● **EXERCISE GOAL**
Output every record word for word, minus the pictures.

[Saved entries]
=====

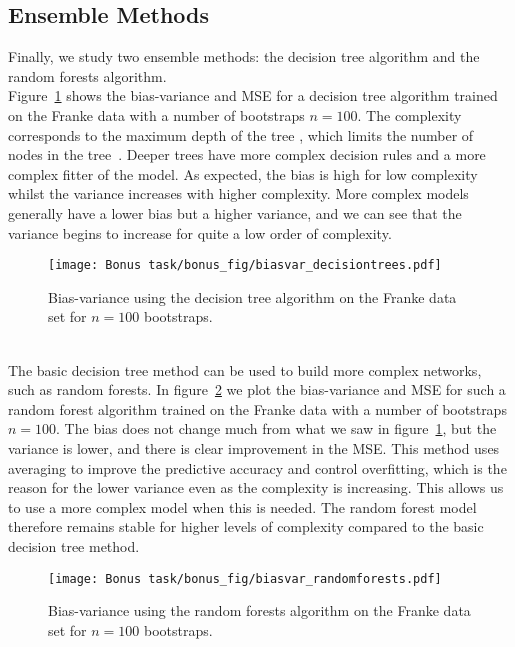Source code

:\documentclass[reprint,english,notitlepage]{revtex4-1}  %
\begin{document}
\subsection*{Ensemble Methods}
Finally, we study two ensemble methods: the decision tree algorithm and the random forests algorithm. 
\vspace{3mm}
\\
Figure~\ref{fig: decisiontree} shows the bias-variance and MSE for a decision tree algorithm trained on the Franke data with a number of bootstraps $n=100$. The complexity corresponds to the maximum depth of the tree
, which limits the number of nodes in the tree~\cite{scikit}. Deeper trees have more complex decision rules and a more complex fitter of the model. As expected, the bias is high for low complexity whilst the variance increases with higher complexity. More complex models generally have a lower bias but a higher variance, and we can see that the variance begins to increase for quite a low order of complexity. 
\begin{figure}[h!]
    \centering %
    \texttt{[image: Bonus task/bonus\_fig/biasvar\_decisiontrees.pdf]} 
    \caption{Bias-variance using the decision tree algorithm on the Franke data set for $n=100$ bootstraps.}
    \label{fig: decisiontree}
\end{figure}
\vspace{3mm}
\\
The basic decision tree method can be used to build more complex networks, such as random forests. In figure~\ref{fig: random} we plot the bias-variance and MSE for such a random forest algorithm trained on the Franke data with a number of bootstraps $n=100$. The bias does not change much from what we saw in figure~\ref{fig: decisiontree}, but the variance is lower, and there is clear improvement in the MSE. This method uses averaging to improve the predictive accuracy and control overfitting, which is the reason for the lower variance even as the complexity is increasing. This allows us to use a more complex model when this is needed. The random forest model therefore remains stable for higher levels of complexity compared to the basic decision tree method. 
\begin{figure}[h!]
    \centering %
    \texttt{[image: Bonus task/bonus\_fig/biasvar\_randomforests.pdf]} 
    \caption{Bias-variance using the random forests algorithm on the Franke data set for $n=100$ bootstraps.}
    \label{fig: random}
\end{figure}
\end{document}
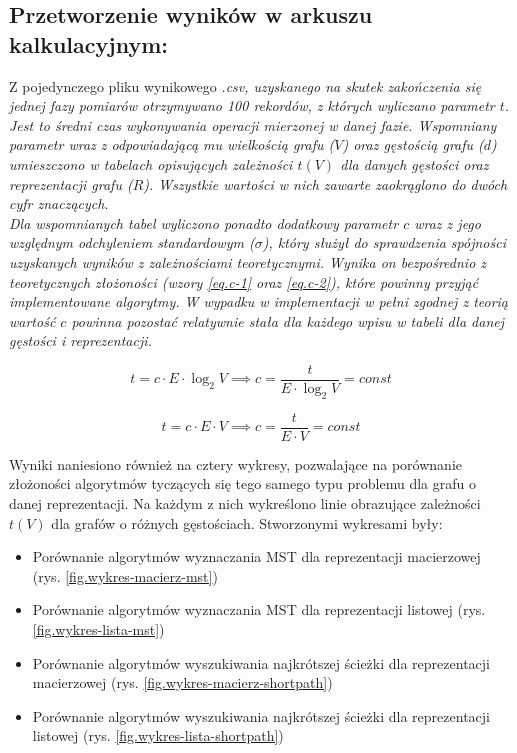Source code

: \documentclass[a4paper,12pt]{article}
\begin{document}
\subsection{Przetworzenie wyników w arkuszu kalkulacyjnym:}
Z pojedynczego pliku wynikowego \it*.csv\rm, uzyskanego na skutek zakończenia się jednej fazy pomiarów otrzymywano 100 rekordów, z których wyliczano parametr $t$. Jest to średni czas wykonywania operacji mierzonej w danej fazie. Wspomniany parametr wraz z odpowiadającą mu wielkością grafu ($V$) oraz gęstością grafu ($d$) umieszczono w tabelach opisujących zależności $t(V)$ dla danych gęstości oraz reprezentacji grafu ($R$). Wszystkie wartości w nich zawarte zaokrąglono do dwóch cyfr znaczących.\\

\noindent	
Dla wspomnianych tabel wyliczono ponadto dodatkowy parametr $c$ wraz z jego względnym odchyleniem standardowym ($\sigma$), który służył do sprawdzenia spójności uzyskanych wyników z zależnościami teoretycznymi. Wynika on bezpośrednio z teoretycznych złożoności (wzory \ref{eq.c-1} oraz \ref{eq.c-2}), które powinny przyjąć implementowane algorytmy. W wypadku w implementacji w pełni zgodnej z teorią wartość $c$ powinna pozostać relatywnie stała dla każdego wpisu w tabeli dla danej gęstości i reprezentacji.

\begin{equation}
	\label{eq.c-1}
	t = c \cdot E \cdot \log_{2}V \implies c = \frac{t}{E \cdot \log_{2}V} = const
\end{equation}

\begin{equation}
	\label{eq.c-2}
	t = c \cdot E \cdot V \implies c = \frac{t}{E \cdot V} = const
\end{equation}
\vspace{1mm}

\noindent
Wyniki naniesiono również na cztery wykresy, pozwalające na porównanie złożoności algorytmów tyczących się tego samego typu problemu dla grafu o danej reprezentacji. Na każdym z nich wykreślono linie obrazujące zależności $t(V)$ dla grafów o różnych gęstościach. Stworzonymi wykresami były:
\begin{itemize}
	\item Porównanie algorytmów wyznaczania MST dla reprezentacji macierzowej (rys. \ref{fig.wykres-macierz-mst})
	\item Porównanie algorytmów wyznaczania MST dla reprezentacji listowej (rys. \ref{fig.wykres-lista-mst})
	\item Porównanie algorytmów wyszukiwania najkrótszej ścieżki dla reprezentacji macierzowej (rys. \ref{fig.wykres-macierz-shortpath})
	\item Porównanie algorytmów wyszukiwania najkrótszej ścieżki dla reprezentacji listowej (rys. \ref{fig.wykres-lista-shortpath})
\end{itemize} 
\end{document}
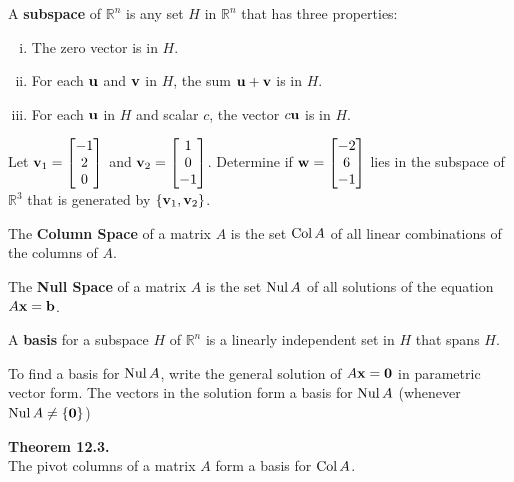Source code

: \begin{boxdef}
A {\bf subspace} of $\mathbb{R}^n$ is any set $H$ in $\mathbb{R}^n$ that has three properties:
\begin{enumerate}[(i)]
	\item The zero vector is in $H$.
	\item For each $\boldsymbol{\mathbf{u}}$ and $\boldsymbol{\mathbf{v}}$ in $H$, the sum $\boldsymbol{\mathbf{u}}+\boldsymbol{\mathbf{v}}$ is in $H$.
	\item For each $\boldsymbol{\mathbf{u}}$ in $H$ and scalar $c$, the vector $c\boldsymbol{\mathbf{u}}$ is in $H$.
\end{enumerate}
\end{boxdef}

\begin{exercise}

Let $\boldsymbol{\mathbf{v}}_1 = \begin{bmatrix}-1\\2\\0\end{bmatrix}$ and $\boldsymbol{\mathbf{v}}_2 = \begin{bmatrix} 1\\0\\-1\end{bmatrix}$. Determine if $\boldsymbol{\mathbf{w}} = \begin{bmatrix}-2\\6\\-1\end{bmatrix}$ lies in the subspace of $\mathbb{R}^3$ that is generated by $\{ \boldsymbol{\mathbf{v}}_1,\boldsymbol{\mathbf{v}}_2 \}$.
\end{exercise}

\vfill

\begin{boxdef}
The {\bf Column Space} of a matrix $A$ is the set $\operatorname{Col} A$ of all linear combinations of the columns of $A$.
\end{boxdef}

\begin{boxdef}
The {\bf Null Space} of a matrix $A$ is the set $\operatorname{Nul} A$ of all solutions of the equation $A\boldsymbol{\mathbf{x}}=\boldsymbol{\mathbf{b}}$.
\end{boxdef}


\begin{boxdef}
A {\bf basis} for a subspace $H$ of $\mathbb{R}^n$ is a linearly independent set in $H$ that spans $H$.
\end{boxdef}



\begin{boxme}
	To find a basis for $\operatorname{Nul} A$, write the general solution of $A\boldsymbol{\mathbf{x}}=\boldsymbol{\mathbf{0}}$ in parametric vector form. The vectors in the solution form a basis for $\operatorname{Nul} A$ (whenever $\operatorname{Nul} A \neq \{\boldsymbol{\mathbf{0}}\}$)
\end{boxme}
\begin{boxthm}
	\textbf{Theorem 12.3.} \\
	The pivot columns of a matrix $A$ form a basis for $\operatorname{Col} A$.
\end{boxthm}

=====

● **OUTPUT OF THE EXERCISE**
Source code

:\documentclass[reprint,english,notitlepage]{revtex4-1}  %
\begin{document}
\subsection*{Ensemble Methods}
Finally, we study two ensemble methods: the decision tree algorithm and the random forests algorithm. 
\vspace{3mm}
\\
Figure~\ref{fig: decisiontree} shows the bias-variance and MSE for a decision tree algorithm trained on the Franke data with a number of bootstraps $n=100$. The complexity corresponds to the maximum depth of the tree
, which limits the number of nodes in the tree~\cite{scikit}. Deeper trees have more complex decision rules and a more complex fitter of the model. As expected, the bias is high for low complexity whilst the variance increases with higher complexity. More complex models generally have a lower bias but a higher variance, and we can see that the variance begins to increase for quite a low order of complexity. 
\begin{figure}[h!]
    \centering %
    \texttt{[image: Bonus task/bonus\_fig/biasvar\_decisiontrees.pdf]} 
    \caption{Bias-variance using the decision tree algorithm on the Franke data set for $n=100$ bootstraps.}
    \label{fig: decisiontree}
\end{figure}
\vspace{3mm}
\\
The basic decision tree method can be used to build more complex networks, such as random forests. In figure~\ref{fig: random} we plot the bias-variance and MSE for such a random forest algorithm trained on the Franke data with a number of bootstraps $n=100$. The bias does not change much from what we saw in figure~\ref{fig: decisiontree}, but the variance is lower, and there is clear improvement in the MSE. This method uses averaging to improve the predictive accuracy and control overfitting, which is the reason for the lower variance even as the complexity is increasing. This allows us to use a more complex model when this is needed. The random forest model therefore remains stable for higher levels of complexity compared to the basic decision tree method. 
\begin{figure}[h!]
    \centering %
    \texttt{[image: Bonus task/bonus\_fig/biasvar\_randomforests.pdf]} 
    \caption{Bias-variance using the random forests algorithm on the Franke data set for $n=100$ bootstraps.}
    \label{fig: random}
\end{figure}
\end{document}
Source code

: \documentclass[a4paper,12pt]{article}
\begin{document}
\subsection{Przetworzenie wyników w arkuszu kalkulacyjnym:}
Z pojedynczego pliku wynikowego \it*.csv\rm, uzyskanego na skutek zakończenia się jednej fazy pomiarów otrzymywano 100 rekordów, z których wyliczano parametr $t$. Jest to średni czas wykonywania operacji mierzonej w danej fazie. Wspomniany parametr wraz z odpowiadającą mu wielkością grafu ($V$) oraz gęstością grafu ($d$) umieszczono w tabelach opisujących zależności $t(V)$ dla danych gęstości oraz reprezentacji grafu ($R$). Wszystkie wartości w nich zawarte zaokrąglono do dwóch cyfr znaczących.\\

\noindent	
Dla wspomnianych tabel wyliczono ponadto dodatkowy parametr $c$ wraz z jego względnym odchyleniem standardowym ($\sigma$), który służył do sprawdzenia spójności uzyskanych wyników z zależnościami teoretycznymi. Wynika on bezpośrednio z teoretycznych złożoności (wzory \ref{eq.c-1} oraz \ref{eq.c-2}), które powinny przyjąć implementowane algorytmy. W wypadku w implementacji w pełni zgodnej z teorią wartość $c$ powinna pozostać relatywnie stała dla każdego wpisu w tabeli dla danej gęstości i reprezentacji.

\begin{equation}
	\label{eq.c-1}
	t = c \cdot E \cdot \log_{2}V \implies c = \frac{t}{E \cdot \log_{2}V} = const
\end{equation}

\begin{equation}
	\label{eq.c-2}
	t = c \cdot E \cdot V \implies c = \frac{t}{E \cdot V} = const
\end{equation}
\vspace{1mm}

\noindent
Wyniki naniesiono również na cztery wykresy, pozwalające na porównanie złożoności algorytmów tyczących się tego samego typu problemu dla grafu o danej reprezentacji. Na każdym z nich wykreślono linie obrazujące zależności $t(V)$ dla grafów o różnych gęstościach. Stworzonymi wykresami były:
\begin{itemize}
	\item Porównanie algorytmów wyznaczania MST dla reprezentacji macierzowej (rys. \ref{fig.wykres-macierz-mst})
	\item Porównanie algorytmów wyznaczania MST dla reprezentacji listowej (rys. \ref{fig.wykres-lista-mst})
	\item Porównanie algorytmów wyszukiwania najkrótszej ścieżki dla reprezentacji macierzowej (rys. \ref{fig.wykres-macierz-shortpath})
	\item Porównanie algorytmów wyszukiwania najkrótszej ścieżki dla reprezentacji listowej (rys. \ref{fig.wykres-lista-shortpath})
\end{itemize} 
\end{document}
Source code

: \begin{boxdef}
A {\bf subspace} of $\mathbb{R}^n$ is any set $H$ in $\mathbb{R}^n$ that has three properties:
\begin{enumerate}[(i)]
	\item The zero vector is in $H$.
	\item For each $\boldsymbol{\mathbf{u}}$ and $\boldsymbol{\mathbf{v}}$ in $H$, the sum $\boldsymbol{\mathbf{u}}+\boldsymbol{\mathbf{v}}$ is in $H$.
	\item For each $\boldsymbol{\mathbf{u}}$ in $H$ and scalar $c$, the vector $c\boldsymbol{\mathbf{u}}$ is in $H$.
\end{enumerate}
\end{boxdef}

\begin{exercise}

Let $\boldsymbol{\mathbf{v}}_1 = \begin{bmatrix}-1\\2\\0\end{bmatrix}$ and $\boldsymbol{\mathbf{v}}_2 = \begin{bmatrix} 1\\0\\-1\end{bmatrix}$. Determine if $\boldsymbol{\mathbf{w}} = \begin{bmatrix}-2\\6\\-1\end{bmatrix}$ lies in the subspace of $\mathbb{R}^3$ that is generated by $\{ \boldsymbol{\mathbf{v}}_1,\boldsymbol{\mathbf{v}}_2 \}$.
\end{exercise}

\vfill

\begin{boxdef}
The {\bf Column Space} of a matrix $A$ is the set $\operatorname{Col} A$ of all linear combinations of the columns of $A$.
\end{boxdef}

\begin{boxdef}
The {\bf Null Space} of a matrix $A$ is the set $\operatorname{Nul} A$ of all solutions of the equation $A\boldsymbol{\mathbf{x}}=\boldsymbol{\mathbf{b}}$.
\end{boxdef}


\begin{boxdef}
A {\bf basis} for a subspace $H$ of $\mathbb{R}^n$ is a linearly independent set in $H$ that spans $H$.
\end{boxdef}



\begin{boxme}
	To find a basis for $\operatorname{Nul} A$, write the general solution of $A\boldsymbol{\mathbf{x}}=\boldsymbol{\mathbf{0}}$ in parametric vector form. The vectors in the solution form a basis for $\operatorname{Nul} A$ (whenever $\operatorname{Nul} A \neq \{\boldsymbol{\mathbf{0}}\}$)
\end{boxme}
\begin{boxthm}
	\textbf{Theorem 12.3.} \\
	The pivot columns of a matrix $A$ form a basis for $\operatorname{Col} A$.
\end{boxthm}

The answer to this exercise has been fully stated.